20. The semiconductor die according to claim 16, further comprising a passivation layer configured to electrical passivate the surface of the semiconductor die, wherein areas free of passivation layer are provided allowing for external access to each contact pad.

21. A method for manufacturing a semiconductor die, the method comprising: providing the semiconductor die including a base body comprising a semiconductor material and a surface with two contact areas having contact pads at which the semiconductor die is electrically contactable; applying a passivation layer for electrical passivation to the surface of the semiconductor die thereby providing areas free of passivation allowing external access to each contact pad; and metallizing parts of the surface of the semiconductor die with metal caps, the metal caps directly contacting the contact pads.

22. The method according to claim 21, wherein the method is performed in the recited order.

23. The method according to claim 21, further comprising: loading the semiconductor die on a first side to a first metallization tape; metallizing a contiguous area of the semiconductor die not covered by the first metallization tape including at least one contact pad; loading the semiconductor die on a second side to a second metallization tape; and metallizing a contiguous area of the semiconductor die not covered by the second metallization tape including at least one contact pad.

24. The method according to claim 23, wherein the first or second metallization tape is a polymer tape with an adhesive layer.

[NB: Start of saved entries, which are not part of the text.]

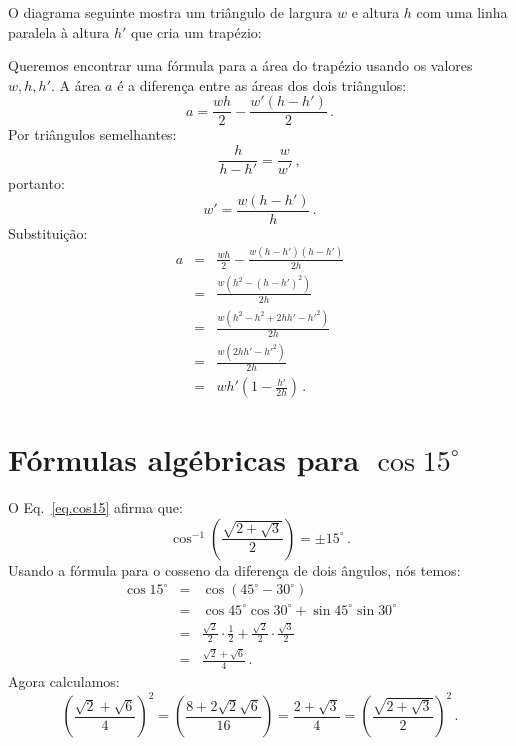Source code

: O diagrama seguinte mostra um triângulo de largura $w$ e altura $h$ com uma linha paralela à altura $h'$ que cria um trapézio:

\begin{center}
\end{center}

Queremos encontrar uma fórmula para a área do trapézio usando os valores $w, h, h'$. A área $a$ é a diferença entre as áreas dos dois triângulos:
\begin{displaymath}
a = \frac{wh}{2} - \frac{w'(h-h')}{2}\,.
\end{displaymath}
Por triângulos semelhantes:
\begin{displaymath}
\frac{h}{h-h'} = \frac{w}{w'}\,,
\end{displaymath}
portanto:
\begin{displaymath}
w' = \frac{w(h-h')}{h}\,.
\end{displaymath}
Substituição:
\begin{eqnarray*}
a &=& \frac{wh}{2} - \frac{w(h-h')(h-h')}{2h}\\[8pt]
&=&\frac{w(h^2-(h-h')^2)}{2h}\\[8pt]
&=&\frac{w(h^2-h^2+2hh'-h'^2)}{2h}\\[8pt]
&=&\frac{w(2hh'-h'^2)}{2h}\\[8pt]
&=&wh'(1-\frac{h'}{2h})\,.
\end{eqnarray*}

\section{Fórmulas algébricas para $\cos 15^{\circ}$}\label{a.cosine}

O Eq.~\ref{eq.cos15} afirma que:
\[
\cos^{-1}\left(\frac{\sqrt{2+\sqrt{3}}}{2}\right) = \pm 15^{\circ}\,.
\]
Usando a fórmula para o cosseno da diferença de dois ângulos, nós temos:
\begin{eqnarray*}
\cos 15^\circ &=& \cos(45^\circ-30^\circ)\\
&=& \cos 45^\circ \cos 30^\circ + \sin 45^\circ \sin 30^\circ\\
&=&\frac{\sqrt{2}}{2}\cdot \frac{1}{2} + \frac{\sqrt{2}}{2}\cdot \frac{\sqrt{3}}{2}\\
&=&\frac{\sqrt{2}+\sqrt{6}}{4}\,.
\end{eqnarray*}
Agora calculamos:
\[
\left(\frac{\sqrt{2}+\sqrt{6}}{4}\right)^2 =
\left(\frac{8+2\sqrt{2}\sqrt{6}}{16}\right)=\frac{2+\sqrt{3}}{4}=
\left(\frac{\sqrt{2+\sqrt{3}}}{2}\right)^2\,.
\]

25. The method according to claim 23, further comprising: releasing the semiconductor die from the first metallization tape after first metallizing and optionally first hardening; and releasing the semiconductor die from the second metallization tape after second metallizing and optionally second hardening.

26. The method according to claim 21, further comprising: hardening a metal cap on a second side of the semiconductor die after first metallizing; and hardening a metal cap on a first side of the semiconductor die after second metallizing.

27. The method according to claim 21, wherein the surface with the two contact areas is a frontside surface, wherein a first contact area of the two contact areas is arranged near a first side of the semiconductor die and a second contact area of the two contact areas is arranged near a second side of the semiconductor die, the second side being arranged opposite to the first side, wherein the first side and the second side are perpendicular to the frontside surface, and wherein the metal caps are contiguously applied to the first side and the second side and respectively to each four sides adjacent to the first or second side of the semiconductor die.

28. The method according to claim 21, further comprising externally contacting the semiconductor die via the metal caps.

29. The method according to claim 21, further comprising externally contacting the semiconductor die via soldering the metal caps to a printed circuit board.

30. The method according to claim 21, wherein the metal caps are directly applied to the passivation layer.

31. The method according to claim 21, wherein the metal caps are applied by a dipping process.

32. The method according to claim 21, wherein the metal caps comprise two or three different stacked layers applied by two or three metalizing steps.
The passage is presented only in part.